Dataset entries:
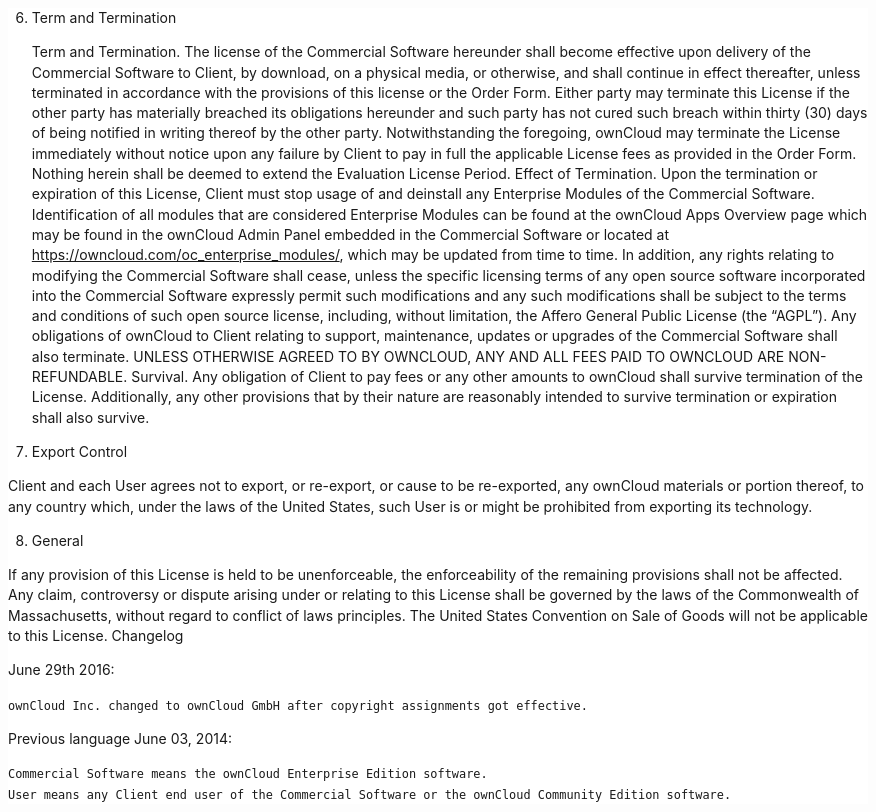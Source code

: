  
6. Term and Termination

    Term and Termination. The license of the Commercial Software hereunder shall become effective upon delivery of the Commercial Software to Client, by download, on a physical media, or otherwise, and shall continue in effect thereafter, unless terminated in accordance with the provisions of this license or the Order Form. Either party may terminate this License if the other party has materially breached its obligations hereunder and such party has not cured such breach within thirty (30) days of being notified in writing thereof by the other party. Notwithstanding the foregoing, ownCloud may terminate the License immediately without notice upon any failure by Client to pay in full the applicable License fees as provided in the Order Form. Nothing herein shall be deemed to extend the Evaluation License Period.
    Effect of Termination. Upon the termination or expiration of this License, Client must stop usage of and deinstall any Enterprise Modules of the Commercial Software. Identification of all modules that are considered Enterprise Modules can be found at the ownCloud Apps Overview page which may be found in the ownCloud Admin Panel embedded in the Commercial Software or located at https://owncloud.com/oc_enterprise_modules/, which may be updated from time to time. In addition, any rights relating to modifying the Commercial Software shall cease, unless the specific licensing terms of any open source software incorporated into the Commercial Software expressly permit such modifications and any such modifications shall be subject to the terms and conditions of such open source license, including, without limitation, the Affero General Public License (the “AGPL”). Any obligations of ownCloud to Client relating to support, maintenance, updates or upgrades of the Commercial Software shall also terminate. UNLESS OTHERWISE AGREED TO BY OWNCLOUD, ANY AND ALL FEES PAID TO OWNCLOUD ARE NON-REFUNDABLE.
    Survival. Any obligation of Client to pay fees or any other amounts to ownCloud shall survive termination of the License. Additionally, any other provisions that by their nature are reasonably intended to survive termination or expiration shall also survive.

 
7. Export Control

Client and each User agrees not to export, or re-export, or cause to be re-exported, any ownCloud materials or portion thereof, to any country which, under the laws of the United States, such User is or might be prohibited from exporting its technology.

 
8. General

If any provision of this License is held to be unenforceable, the enforceability of the remaining provisions shall not be affected. Any claim, controversy or dispute arising under or relating to this License shall be governed by the laws of the Commonwealth of Massachusetts, without regard to conflict of laws principles. The United States Convention on Sale of Goods will not be applicable to this License.
Changelog

June 29th 2016:

    ownCloud Inc. changed to ownCloud GmbH after copyright assignments got effective.

Previous language June 03, 2014:

    Commercial Software means the ownCloud Enterprise Edition software.
    User means any Client end user of the Commercial Software or the ownCloud Community Edition software.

--- Prompt ---
Output only an exact transcription of the lines above from the one with "Effect of Termination." up to and including the one with "7. Export Control".

--- Written answer ---
    Effect of Termination. Upon the termination or expiration of this License, Client must stop usage of and deinstall any Enterprise Modules of the Commercial Software. Identification of all modules that are considered Enterprise Modules can be found at the ownCloud Apps Overview page which may be found in the ownCloud Admin Panel embedded in the Commercial Software or located at https://owncloud.com/oc_enterprise_modules/, which may be updated from time to time. In addition, any rights relating to modifying the Commercial Software shall cease, unless the specific licensing terms of any open source software incorporated into the Commercial Software expressly permit such modifications and any such modifications shall be subject to the terms and conditions of such open source license, including, without limitation, the Affero General Public License (the “AGPL”). Any obligations of ownCloud to Client relating to support, maintenance, updates or upgrades of the Commercial Software shall also terminate. UNLESS OTHERWISE AGREED TO BY OWNCLOUD, ANY AND ALL FEES PAID TO OWNCLOUD ARE NON-REFUNDABLE.
    Survival. Any obligation of Client to pay fees or any other amounts to ownCloud shall survive termination of the License. Additionally, any other provisions that by their nature are reasonably intended to survive termination or expiration shall also survive.

 
7. Export Control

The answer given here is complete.